In summary, the pre-processing network 5301 may obtain an actual target-language speech feature for an ith time step, where i=1, 2, . . . , M, and M is the total number of time steps. The actual target-language speech feature for the ith time step may be understood as a second vector corresponding to an (i+1)th time step, and the pre-processing network 5301 may process the second vector corresponding to the (i+1)th time step to obtain a 512-dimensional vector, where the 512-dimensional vector is a first vector corresponding to the (i+1)th time step. Further, the pre-processing network 5301 may input the first vector corresponding to the (i+1)th time step into the first attention module 520, and the first attention module 520 may process the first vector corresponding to the (i+1)th time step and the 25 512-dimensional vectors that are obtained from the encoder module 510, so as to obtain a first attention representation corresponding to the (i+1)th time step. Furthermore, the first attention module 520 inputs the first attention representation corresponding to the (i+1)th time step into the second transformer module 5302, and the second transformer module 5302 may process the first attention representation corresponding to the (i+1)th time step to obtain a target-language speech feature for the (i+1)th time step.

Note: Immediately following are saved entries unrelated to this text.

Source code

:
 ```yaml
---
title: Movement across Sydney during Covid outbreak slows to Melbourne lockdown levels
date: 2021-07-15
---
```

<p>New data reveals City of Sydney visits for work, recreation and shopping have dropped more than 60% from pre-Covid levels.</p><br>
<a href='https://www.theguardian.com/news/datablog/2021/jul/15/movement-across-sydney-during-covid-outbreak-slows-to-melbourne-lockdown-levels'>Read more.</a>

In a testing stage, the pre-processing network 5301 may obtain an 80-dimensional all-0 vector, which all-0 vector is a second vector corresponding to a first time step, and the pre-processing network 5301 may process the all-0 vector to obtain a 512-dimensional all-0 vector, which all-0 vector is a first vector corresponding to the first time step. Further, the pre-processing network 5301 may input the all-0 vector into the first attention module 520, and the first attention module 520 may process the all-0 vector and 25 512-dimensional vectors that are obtained from the encoder module 510, so as to obtain a first attention representation corresponding to the first time step. Furthermore, the first attention module 520 inputs the first attention representation corresponding to the first time step into the second transformer module 5302, and the second transformer module 5302 may process the first attention representation corresponding to the first time step to obtain a target-language speech feature for the first time step, where the target-language speech feature for the first time step is obtained through prediction. Further, the pre-processing network 5301 may obtain a predicted target-language speech feature for the first time step, and process the predicted target-language speech feature to obtain a 512-dimensional vector, where the predicted target-language speech feature for the first time step may be understood as the above second vector corresponding to the second time step, and the 512-dimensional vector is a first vector corresponding to the second time step. Further, the pre-processing network 5301 may input the first vector corresponding to the second time step into the first attention module 520, and the first attention module 520 may process the first vector corresponding to the second time step and the 25 512-dimensional vectors that are obtained from the encoder module 510, so as to obtain a first attention representation corresponding to the second time step. Furthermore, the first attention module 520 inputs the first attention representation corresponding to the second time step into the second transformer module 5302, and the second transformer module 5302 may process the first attention representation corresponding to the second time step to obtain a target-language speech feature for the second time step.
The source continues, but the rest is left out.